Ransomware and Ransomware Incident Response
Ransomware is malware that encrypts files or data, leaving the victim no choice but to pay a ransom to regain access. The threat actor usually leaves a message with instructions for payment via cryptocurrency.
Ransom attacks typically gain a foothold inside an organization through phishing emails that include malicious links or attachments with downloader functionality. Once the malware gains access, it searches for and encrypts valuable data or files. Once the data or files are encrypted, victims are left with few options: pay a ransom, recover from backups, or hope there’s a free decryption key available.

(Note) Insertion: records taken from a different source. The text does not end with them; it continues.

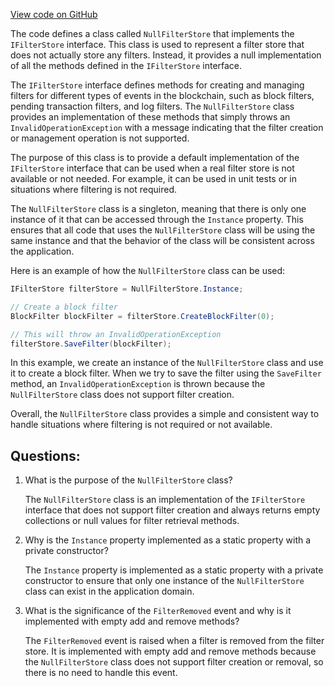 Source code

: [View code on GitHub](https://github.com/NethermindEth/nethermind/src/Nethermind/Nethermind.Facade/Filters/NullFilterStore.cs)

The code defines a class called `NullFilterStore` that implements the `IFilterStore` interface. This class is used to represent a filter store that does not actually store any filters. Instead, it provides a null implementation of all the methods defined in the `IFilterStore` interface. 

The `IFilterStore` interface defines methods for creating and managing filters for different types of events in the blockchain, such as block filters, pending transaction filters, and log filters. The `NullFilterStore` class provides an implementation of these methods that simply throws an `InvalidOperationException` with a message indicating that the filter creation or management operation is not supported. 

The purpose of this class is to provide a default implementation of the `IFilterStore` interface that can be used when a real filter store is not available or not needed. For example, it can be used in unit tests or in situations where filtering is not required. 

The `NullFilterStore` class is a singleton, meaning that there is only one instance of it that can be accessed through the `Instance` property. This ensures that all code that uses the `NullFilterStore` class will be using the same instance and that the behavior of the class will be consistent across the application. 

Here is an example of how the `NullFilterStore` class can be used:

```csharp
IFilterStore filterStore = NullFilterStore.Instance;

// Create a block filter
BlockFilter blockFilter = filterStore.CreateBlockFilter(0);

// This will throw an InvalidOperationException
filterStore.SaveFilter(blockFilter);
```

In this example, we create an instance of the `NullFilterStore` class and use it to create a block filter. When we try to save the filter using the `SaveFilter` method, an `InvalidOperationException` is thrown because the `NullFilterStore` class does not support filter creation. 

Overall, the `NullFilterStore` class provides a simple and consistent way to handle situations where filtering is not required or not available.
## Questions: 
 1. What is the purpose of the `NullFilterStore` class?
    
    The `NullFilterStore` class is an implementation of the `IFilterStore` interface that does not support filter creation and always returns empty collections or null values for filter retrieval methods.

2. Why is the `Instance` property implemented as a static property with a private constructor?
    
    The `Instance` property is implemented as a static property with a private constructor to ensure that only one instance of the `NullFilterStore` class can exist in the application domain.

3. What is the significance of the `FilterRemoved` event and why is it implemented with empty add and remove methods?
    
    The `FilterRemoved` event is raised when a filter is removed from the filter store. It is implemented with empty add and remove methods because the `NullFilterStore` class does not support filter creation or removal, so there is no need to handle this event. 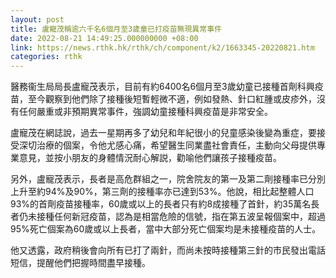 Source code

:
 ```yaml
---
layout: post
title: 盧寵茂稱逾六千名6個月至3歲童已打疫苗無現異常事件
date: 2022-08-21 14:49:25.000000000 +08:00
link: https://news.rthk.hk/rthk/ch/component/k2/1663345-20220821.htm
categories: rthk
---
```


醫務衞生局局長盧寵茂表示，目前有約6400名6個月至3歲幼童已接種首劑科興疫苗，至今觀察到他們除了接種後短暫輕微不適，例如發熱、針口紅腫或皮疹外，沒有任何嚴重或非預期異常事件，強調幼童接種科興疫苗是非常安全。

盧寵茂在網誌說，過去一星期再多了幼兒和年紀很小的兒童感染後變為重症，要接受深切治療的個案，令他尤感心痛，希望醫生同業盡社會責任，主動向父母提供專業意見，並按小朋友的身體情況耐心解説，勸喻他們讓孩子接種疫苗。

另外，盧寵茂表示，長者是高危群組之一，院舍院友的第一及第二劑接種率已分別上升至約94%及90%，第三劑的接種率亦已達到53%。他說，相比起整體人口93%的首劑疫苗接種率，60歲或以上的長者只有約8成接種了首針，約35萬名長者仍未接種任何新冠疫苗，認為是相當危險的信號，指在第五波呈報個案中，超過95%死亡個案為60歲或以上長者，當中大部分死亡個案均是未接種疫苗的人士。

他又透露，政府稍後會向所有已打了兩針，而尚未按時接種第三針的市民發出電話短信，提醒他們把握時間盡早接種。
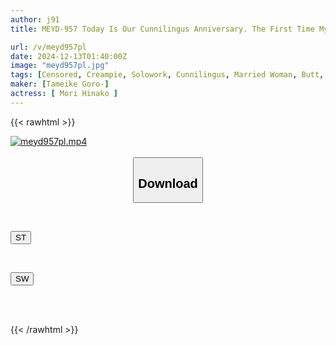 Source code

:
 ```yaml
---
author: j91
title: MEYD-957 Today Is Our Cunnilingus Anniversary. The First Time My Husband Performed Cunnilingus On Me, It Felt So Good I Cried, My Sensitivity Went Up And I Came Over And Over Again In A Big Climax!! Hinako Mori

url: /v/meyd957pl
date: 2024-12-13T01:40:00Z
image: "meyd957pl.jpg"
tags: [Censored, Creampie, Solowork, Cunnilingus, Married Woman, Butt, Leg Fetish	]
maker: [Tameike Goro-]
actress: [ Mori Hinako ]
---
```



{{< rawhtml >}}

<div class="video" data-videoid="Bkll7RP8yehWdy">
    <a href="javascript:;">
        <img src="/v/meyd957pl/meyd957pl.jpg" width="WIDTH" height="HEIGHT" alt="meyd957pl.mp4" loading="lazy">
    </a>
</div>

<script type="text/javascript" src="https://j91.asia/asset/on-demand-st.js"></script>

<br>
  <link rel="stylesheet" href="https://j91.asia/asset/bs5.css">
  
  <center>
  <button class="btn btn-primary" type="button" data-bs-toggle="collapse" data-bs-target=".multi-collapse" aria-expanded="false" aria-controls="multiCollapseExample1 multiCollapseExample2"><h2>Download</h2></button></center>
</p>
<div class="row">
  <div class="col">
    <div class="collapse multi-collapse" id="multiCollapseExample1">
      <div class="card card-body">
	      	      <br>
<div class="buttons">  
<p><a href="/v/meyd957pl/st.html" target="_blank"><button class="btn-hover color-3"><i class="fa fa-download"></i> ST</button></a></p></div>
    </div>
  </div>
</div>
  <div class="col">
    <div class="collapse multi-collapse" id="multiCollapseExample2">
      <div class="card card-body">
	      <br>
<div class="buttons">
<p><a href="/v/meyd957pl/sw.html" target="_blank"><button class="btn-hover color-2"><i class="fa fa-download"></i> SW</button></a></p></div>
<br><br>
      </div>
    </div>
  </div>
</div>

{{< /rawhtml >}} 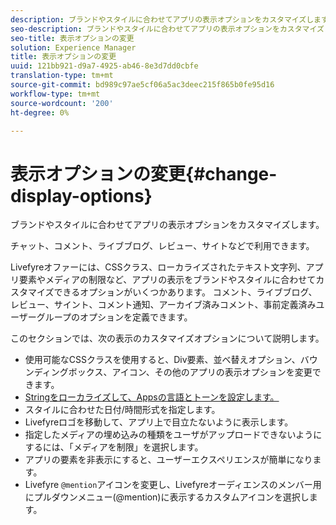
 ```yaml
---
description: ブランドやスタイルに合わせてアプリの表示オプションをカスタマイズします。
seo-description: ブランドやスタイルに合わせてアプリの表示オプションをカスタマイズします。
seo-title: 表示オプションの変更
solution: Experience Manager
title: 表示オプションの変更
uuid: 121bb921-d9a7-4925-ab46-8e3d7dd0cbfe
translation-type: tm+mt
source-git-commit: bd989c97ae5cf06a5ac3deec215f865b0fe95d16
workflow-type: tm+mt
source-wordcount: '200'
ht-degree: 0%

---
```



# 表示オプションの変更{#change-display-options}

ブランドやスタイルに合わせてアプリの表示オプションをカスタマイズします。

チャット、コメント、ライブブログ、レビュー、サイトなどで利用できます。

Livefyreオファーには、CSSクラス、ローカライズされたテキスト文字列、アプリ要素やメディアの制限など、アプリの表示をブランドやスタイルに合わせてカスタマイズできるオプションがいくつかあります。 コメント、ライブブログ、レビュー、サイント、コメント通知、アーカイブ済みコメント、事前定義済みユーザーグループのオプションを定義できます。

このセクションでは、次の表示のカスタマイズオプションについて説明します。

* 使用可能なCSSクラスを使用すると、Div要素、並べ替えオプション、バウンディングボックス、アイコン、その他のアプリの表示オプションを変更できます。
* [Stringをローカライズして、Appsの言語とトーンを設定します。](/help/using/c-settings-other/c-translation-sets/c-localize-strings.md) 
* スタイルに合わせた日付/時間形式を指定します。
* Livefyreロゴを移動して、アプリ上で目立たないように表示します。
* 指定したメディアの埋め込みの種類をユーザがアップロードできないようにするには、「メディアを制限」を選択します。
* アプリの要素を非表示にすると、ユーザーエクスペリエンスが簡単になります。
* Livefyre `@mention`アイコンを変更し、Livefyreオーディエンスのメンバー用にプルダウンメニュー(@mention)に表示するカスタムアイコンを選択します。

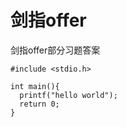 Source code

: # 剑指offer
剑指offer部分习题答案

```
#include <stdio.h>
    
int main(){
  printf("hello world");
  return 0;
}
```
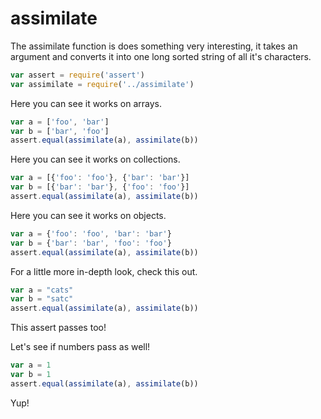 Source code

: # assimilate

The assimilate function is does something very interesting, it takes an argument and converts it into one long sorted string of all it's characters.

```javascript
var assert = require('assert')
var assimilate = require('../assimilate')
```

Here you can see it works on arrays.

```javascript
var a = ['foo', 'bar']
var b = ['bar', 'foo']
assert.equal(assimilate(a), assimilate(b))
```

Here you can see it works on collections.

```javascript
var a = [{'foo': 'foo'}, {'bar': 'bar'}]
var b = [{'bar': 'bar'}, {'foo': 'foo'}]
assert.equal(assimilate(a), assimilate(b))
```

Here you can see it works on objects.

```javascript
var a = {'foo': 'foo', 'bar': 'bar'}
var b = {'bar': 'bar', 'foo': 'foo'}
assert.equal(assimilate(a), assimilate(b))
```

For a little more in-depth look, check this out.

```javascript
var a = "cats"
var b = "satc"
assert.equal(assimilate(a), assimilate(b))
```

This assert passes too!

Let's see if numbers pass as well!

```javascript
var a = 1
var b = 1
assert.equal(assimilate(a), assimilate(b))
```

Yup!

<!-- START doctoc -->
<!-- END doctoc -->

Interestingly, Ryuk—the ransomware that infected news outlets and North Carolina’s Onslow Water and Sewer Authority in late 2018—was most likely spread by Emotet or TrickBot, two information-stealing Trojans that target specific networks and then deliver other malware such as Ryuk. The cybercriminals behind such attacks can be very patient and spend months infiltrating a network before launching an attack.
Once a computer is infected with ransomware, no security software or system restore can return those files to normal. Cybercriminals are willing to take that risk because they know many victims will pay up.
This type of ransomware attack can cost a company millions of dollars in lost revenue and downtime. That’s why organizations should strive to have a well-thought-out incident response plan to address threats like these. This plan should include steps such as isolating infected systems, deleting and replacing infected central system instances, wiping and restoring affected endpoints with clean backup data and changing all system, network and account passwords.